» **DATA TO USE**
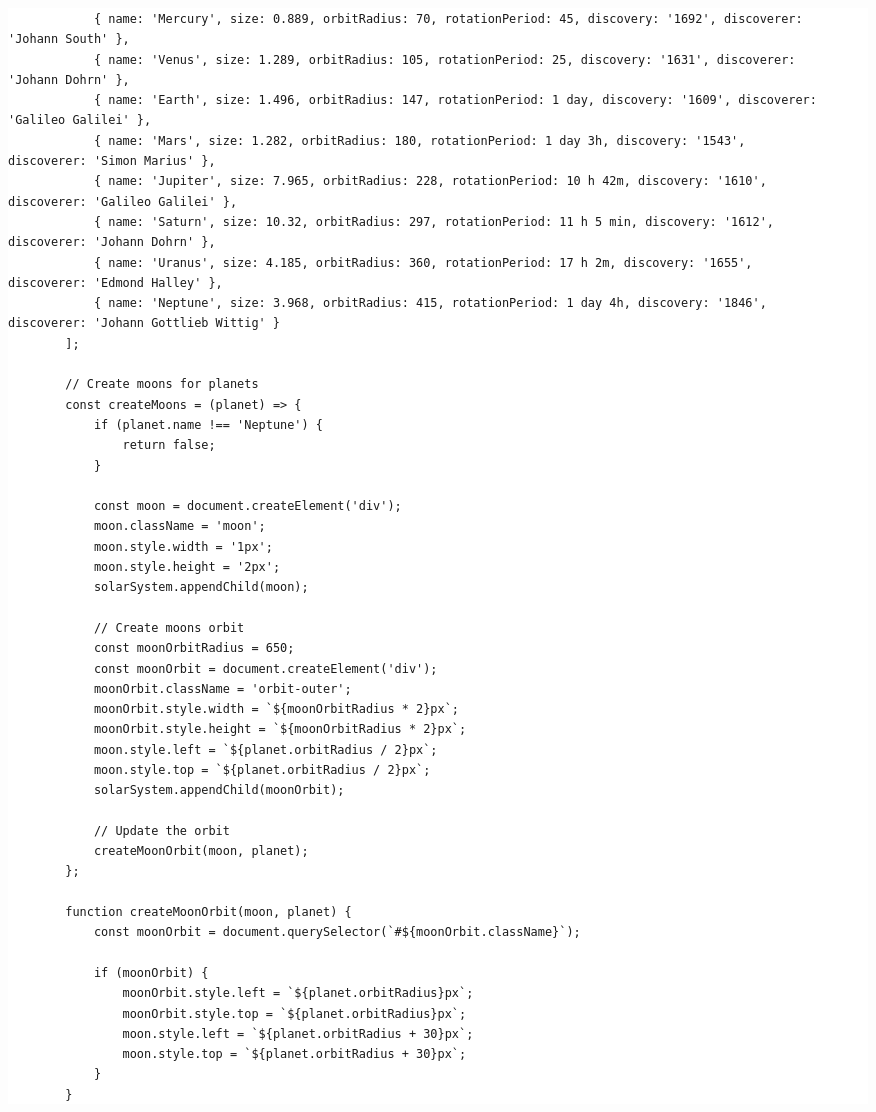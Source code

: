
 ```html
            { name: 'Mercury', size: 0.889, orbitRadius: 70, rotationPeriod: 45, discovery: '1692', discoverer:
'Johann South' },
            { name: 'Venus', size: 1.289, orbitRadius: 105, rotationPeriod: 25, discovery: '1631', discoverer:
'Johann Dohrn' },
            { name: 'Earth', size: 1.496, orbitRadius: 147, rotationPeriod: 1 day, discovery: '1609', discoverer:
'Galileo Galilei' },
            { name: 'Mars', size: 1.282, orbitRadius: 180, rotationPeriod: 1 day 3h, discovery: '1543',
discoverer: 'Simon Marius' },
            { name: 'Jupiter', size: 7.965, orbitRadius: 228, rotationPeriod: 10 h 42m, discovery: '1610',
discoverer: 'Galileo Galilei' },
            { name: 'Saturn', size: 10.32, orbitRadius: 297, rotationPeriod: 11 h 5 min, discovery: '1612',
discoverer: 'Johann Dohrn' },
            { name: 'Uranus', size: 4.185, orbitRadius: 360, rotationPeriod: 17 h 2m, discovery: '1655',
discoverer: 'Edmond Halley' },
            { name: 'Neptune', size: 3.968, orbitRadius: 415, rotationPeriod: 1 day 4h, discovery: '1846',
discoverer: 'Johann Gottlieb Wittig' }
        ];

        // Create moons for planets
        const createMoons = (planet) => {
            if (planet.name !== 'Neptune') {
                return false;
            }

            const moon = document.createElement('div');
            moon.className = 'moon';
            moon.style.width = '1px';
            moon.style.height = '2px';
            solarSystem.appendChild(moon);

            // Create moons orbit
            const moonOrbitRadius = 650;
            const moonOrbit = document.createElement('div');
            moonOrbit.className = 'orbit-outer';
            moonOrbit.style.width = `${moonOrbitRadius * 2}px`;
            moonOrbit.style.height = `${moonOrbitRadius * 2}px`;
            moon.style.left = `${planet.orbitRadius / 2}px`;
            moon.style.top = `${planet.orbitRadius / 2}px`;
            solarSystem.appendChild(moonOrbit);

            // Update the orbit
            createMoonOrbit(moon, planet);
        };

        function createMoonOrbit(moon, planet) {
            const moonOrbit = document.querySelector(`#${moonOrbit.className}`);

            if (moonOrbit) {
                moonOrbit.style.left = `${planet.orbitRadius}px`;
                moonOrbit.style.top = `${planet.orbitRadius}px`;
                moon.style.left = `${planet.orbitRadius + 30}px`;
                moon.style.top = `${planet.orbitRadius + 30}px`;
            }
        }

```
---
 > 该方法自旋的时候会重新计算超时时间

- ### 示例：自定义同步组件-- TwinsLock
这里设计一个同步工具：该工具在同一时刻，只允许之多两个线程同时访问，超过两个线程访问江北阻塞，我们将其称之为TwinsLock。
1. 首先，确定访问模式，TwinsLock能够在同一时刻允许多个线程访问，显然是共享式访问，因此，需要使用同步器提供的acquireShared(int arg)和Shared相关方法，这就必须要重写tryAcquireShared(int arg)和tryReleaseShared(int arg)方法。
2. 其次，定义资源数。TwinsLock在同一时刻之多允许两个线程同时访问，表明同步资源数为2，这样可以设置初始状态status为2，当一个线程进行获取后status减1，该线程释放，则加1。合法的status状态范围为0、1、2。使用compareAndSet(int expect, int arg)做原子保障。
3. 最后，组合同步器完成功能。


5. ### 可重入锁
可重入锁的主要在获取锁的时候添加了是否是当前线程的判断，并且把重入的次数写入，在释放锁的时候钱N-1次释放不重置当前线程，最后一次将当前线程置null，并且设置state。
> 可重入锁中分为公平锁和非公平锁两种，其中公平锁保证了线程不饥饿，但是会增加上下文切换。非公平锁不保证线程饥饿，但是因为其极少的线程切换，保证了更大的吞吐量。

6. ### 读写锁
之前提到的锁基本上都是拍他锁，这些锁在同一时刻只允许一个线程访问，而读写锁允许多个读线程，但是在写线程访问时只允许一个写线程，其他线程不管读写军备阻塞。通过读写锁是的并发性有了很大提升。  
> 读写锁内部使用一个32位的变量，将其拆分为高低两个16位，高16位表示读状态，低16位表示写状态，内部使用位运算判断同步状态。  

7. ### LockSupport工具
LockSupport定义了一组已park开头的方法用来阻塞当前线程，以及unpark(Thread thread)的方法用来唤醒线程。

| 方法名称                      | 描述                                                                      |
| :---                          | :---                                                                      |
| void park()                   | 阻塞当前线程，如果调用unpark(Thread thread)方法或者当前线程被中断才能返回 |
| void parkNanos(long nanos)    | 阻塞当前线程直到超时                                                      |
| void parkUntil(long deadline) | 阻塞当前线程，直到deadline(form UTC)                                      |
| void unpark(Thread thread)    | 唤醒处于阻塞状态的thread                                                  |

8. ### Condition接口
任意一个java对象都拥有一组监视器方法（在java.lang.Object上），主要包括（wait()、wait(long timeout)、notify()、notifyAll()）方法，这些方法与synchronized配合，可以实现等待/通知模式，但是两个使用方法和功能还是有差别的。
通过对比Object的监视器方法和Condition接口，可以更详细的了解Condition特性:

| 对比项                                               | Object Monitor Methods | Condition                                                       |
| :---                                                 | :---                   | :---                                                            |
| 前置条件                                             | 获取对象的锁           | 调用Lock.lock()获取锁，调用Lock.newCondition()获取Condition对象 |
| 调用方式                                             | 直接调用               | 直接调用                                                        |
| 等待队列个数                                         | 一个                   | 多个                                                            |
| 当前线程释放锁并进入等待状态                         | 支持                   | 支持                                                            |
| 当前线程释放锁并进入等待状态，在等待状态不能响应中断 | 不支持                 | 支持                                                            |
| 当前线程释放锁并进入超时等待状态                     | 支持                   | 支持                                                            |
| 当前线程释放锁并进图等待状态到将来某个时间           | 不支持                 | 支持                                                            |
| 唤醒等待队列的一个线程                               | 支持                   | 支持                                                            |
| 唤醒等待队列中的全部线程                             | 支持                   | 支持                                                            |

» **EXERCISE OBJECTIVE**
Return only the count of lines in the records that hold the word "createMoonOrbit".

» **OUTPUT**
2